Electronic – Transferring a 1MB bitstream to a FPGA and reading it out

flashfpgamemoryspartan

I am using Spartan 3E Starter Kit and I need to store a sequence of bits around 1MB long. It is a constant bitstream and will be known to me at the time of programming the board. I need to be able to read out one bit at a time from this stream. I believe I need to put this sequence of bits in the flash memory on the board since I need it to be persistent even when power is not given to the board. Any clue how that is to be done?
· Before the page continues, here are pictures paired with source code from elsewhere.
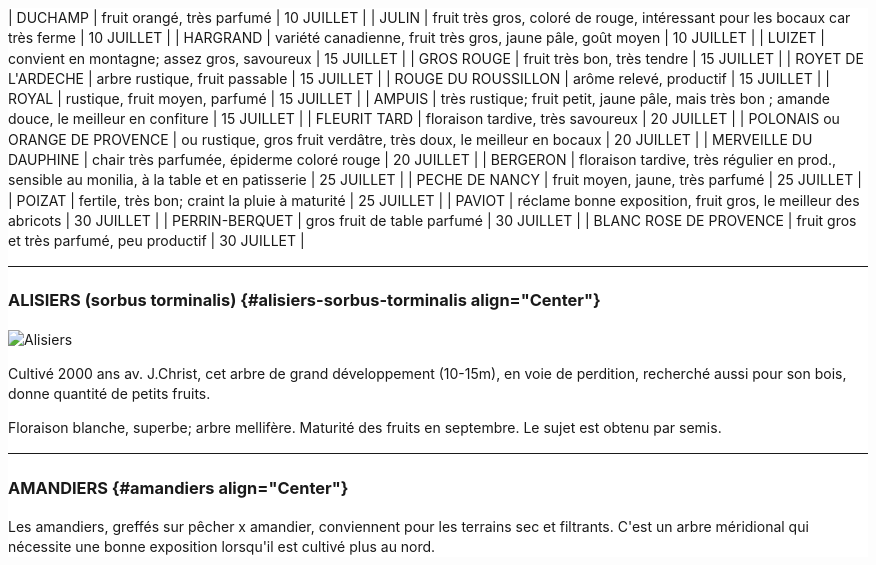 | DUCHAMP                        | fruit orangé, très parfumé                                                                      |  10 JUILLET |
| JULIN                          |  fruit très gros, coloré de rouge, intéressant pour les bocaux car très ferme                   | 10 JUILLET  |
| HARGRAND                       |  variété canadienne, fruit très gros, jaune pâle, goût moyen                                    | 10 JUILLET  |
| LUIZET                         |  convient en montagne; assez gros, savoureux                                                    | 15 JUILLET  |
| GROS ROUGE                     |  fruit très bon, très tendre                                                                    |  15 JUILLET |
| ROYET DE L'ARDECHE             |  arbre rustique, fruit passable                                                                 |  15 JUILLET |
| ROUGE DU ROUSSILLON            |  arôme relevé, productif                                                                        |  15 JUILLET |
| ROYAL                          |  rustique, fruit moyen, parfumé                                                                 |  15 JUILLET |
| AMPUIS                         |  très rustique; fruit petit, jaune pâle, mais très bon ; amande douce, le meilleur en confiture |  15 JUILLET |
| FLEURIT TARD                   |  floraison tardive, très savoureux                                                              |  20 JUILLET |
| POLONAIS ou ORANGE DE PROVENCE |  ou rustique, gros fruit verdâtre, très doux, le meilleur en bocaux                             |  20 JUILLET |
| MERVEILLE DU DAUPHINE          |  chair très parfumée, épiderme coloré rouge                                                     | 20 JUILLET  |
| BERGERON                       | floraison tardive, très régulier en prod., sensible au monilia, à la table et en patisserie     |  25 JUILLET |
| PECHE DE NANCY                 |  fruit moyen, jaune, très parfumé                                                               | 25 JUILLET  |
| POIZAT                         |  fertile, très bon; craint la pluie à maturité                                                  |  25 JUILLET |
| PAVIOT                         |  réclame bonne exposition, fruit gros, le meilleur des abricots                                 |  30 JUILLET |
| PERRIN-BERQUET                 |  gros fruit de table parfumé                                                                    | 30 JUILLET  |
| BLANC ROSE DE PROVENCE         |  fruit gros et très parfumé, peu productif                                                      |  30 JUILLET |

------------------------------------------------------------------------

### **ALISIERS (sorbus torminalis)** {#alisiers-sorbus-torminalis align="Center"}

![Alisiers](/./catalogue_files/alisier.jpg)

Cultivé 2000 ans av. J.Christ, cet arbre de grand développement
(10-15m), en voie de perdition, recherché aussi pour son bois, donne
quantité de petits fruits.

Floraison blanche, superbe; arbre mellifère. Maturité des fruits en
septembre. Le sujet est obtenu par semis.

------------------------------------------------------------------------

### AMANDIERS {#amandiers align="Center"}

Les amandiers, greffés sur pêcher x amandier, conviennent pour les
terrains sec et filtrants. C'est un arbre méridional qui nécessite une
bonne exposition lorsqu'il est cultivé plus au nord.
Can someone point me to a tutorial on how to put this data on the flash and how to read it out to some other module that processes it?

Xilinx Devices:

  • Spartan-3E FPGA (XC3S500E-4FG320C)
  • CoolRunnerâ„¢-II CPLD (XC2C64A-5VQ44C)
  • Platform Flash (XCF04S-VO20C)
  • Clocks: 50 MHz crystal clock oscillator

Memory:

  • 128 Mbit Parallel Flash (28F256)
  • 16 Mbit SPI Flash (M25P16)
  • 64 MByte DDR SDRAM (MT46V16M16)

Best Answer

Method 1: Create ROMs in your FPGA design

Because you have the same data in every board, one option is to use block RAMs in the FPGA, configured as ROM. To do this you instantiate a block RAM, but don't connect to the write pins. Use a synthesis directive in your HDL code or UCF file to specify the initial contents of the RAM. Read the Spartan-3 Generation User's Guide (Chapter 4) to see how to instantiate the RAM and how to access the data from the RAM. If you use Xilinx ISE, there is probably also a "wizard" to generate the RAM block and set up the initial contents for you.
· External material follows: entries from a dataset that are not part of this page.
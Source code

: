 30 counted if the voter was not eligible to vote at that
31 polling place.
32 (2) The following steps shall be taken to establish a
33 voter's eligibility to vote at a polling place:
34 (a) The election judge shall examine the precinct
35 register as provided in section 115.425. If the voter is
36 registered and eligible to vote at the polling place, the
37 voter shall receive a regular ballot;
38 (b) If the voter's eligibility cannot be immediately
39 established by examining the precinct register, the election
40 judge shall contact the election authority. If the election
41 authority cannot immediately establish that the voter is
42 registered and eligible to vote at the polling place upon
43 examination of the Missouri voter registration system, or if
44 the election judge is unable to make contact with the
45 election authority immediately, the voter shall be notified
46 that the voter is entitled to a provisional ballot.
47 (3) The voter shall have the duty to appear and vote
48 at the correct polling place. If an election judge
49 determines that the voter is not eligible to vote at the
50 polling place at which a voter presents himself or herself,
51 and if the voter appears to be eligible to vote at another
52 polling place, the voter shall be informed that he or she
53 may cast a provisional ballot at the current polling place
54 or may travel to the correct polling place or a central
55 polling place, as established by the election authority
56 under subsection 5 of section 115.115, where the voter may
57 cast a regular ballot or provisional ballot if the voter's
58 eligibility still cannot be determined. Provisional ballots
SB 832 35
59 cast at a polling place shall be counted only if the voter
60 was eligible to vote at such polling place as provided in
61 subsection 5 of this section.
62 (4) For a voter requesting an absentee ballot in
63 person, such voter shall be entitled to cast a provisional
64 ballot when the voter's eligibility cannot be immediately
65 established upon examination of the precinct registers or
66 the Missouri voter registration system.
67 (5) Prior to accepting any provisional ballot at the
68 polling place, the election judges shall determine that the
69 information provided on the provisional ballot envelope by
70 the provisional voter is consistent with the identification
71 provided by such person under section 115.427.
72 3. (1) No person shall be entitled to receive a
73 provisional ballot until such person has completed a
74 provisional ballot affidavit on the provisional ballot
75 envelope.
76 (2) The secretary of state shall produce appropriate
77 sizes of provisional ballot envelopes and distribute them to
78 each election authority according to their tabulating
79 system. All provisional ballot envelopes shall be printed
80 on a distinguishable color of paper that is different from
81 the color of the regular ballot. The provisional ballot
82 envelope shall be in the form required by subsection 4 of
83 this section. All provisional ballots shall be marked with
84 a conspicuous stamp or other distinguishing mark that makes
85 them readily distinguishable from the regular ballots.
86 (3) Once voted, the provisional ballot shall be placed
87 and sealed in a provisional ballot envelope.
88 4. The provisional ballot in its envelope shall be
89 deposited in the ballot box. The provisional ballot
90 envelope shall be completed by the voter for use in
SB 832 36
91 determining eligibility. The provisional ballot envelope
Unfortunately, the Spartan-3E you are using has only 350 kbits of block RAM, not 8 Mbits like you require. For this to work then, you'll have to work out a scheme to compress your data to fit in 350 kbits. The details of how to do this depend on what kind of data you have. If your data is especially random, it might not be reasonable to get this much compression.

Method 2: Store data in external memory

You say you have a 128 Mbit parallel flash and a 16 Mbit SPI flash. You will need to read the datasheets for these parts and understand how they work. Then write a state machine into your FPGA that can access these devices. But this is your job as the FPGA designer. Some random strangers on the internet are not going to design your FPGA for you.

To store the data onto the flash initially you have two choices. First would be, if you are building these boards in volume, you can have your board assembly shop pre-program the flash devices before assembling them onto the boards. Typically you give them a data file in some format they request, and they charge you some small extra fee to have the data flashed in before assembly.

Second option: Read the datasheet for the flash device. Write an FPGA design that allows you to send data from some other interface available on your board (Ethernet, USB, SPI, I2C, whatever), and load it into the flash. At manufacturing time, you load this design temporarily into your FPGA and program your flash; then you store a different "run-time" FPGA design into the on-board configuration PROM, that doesn't have the ability to modify the FLASH, and your users won't have the ability to mess up the data.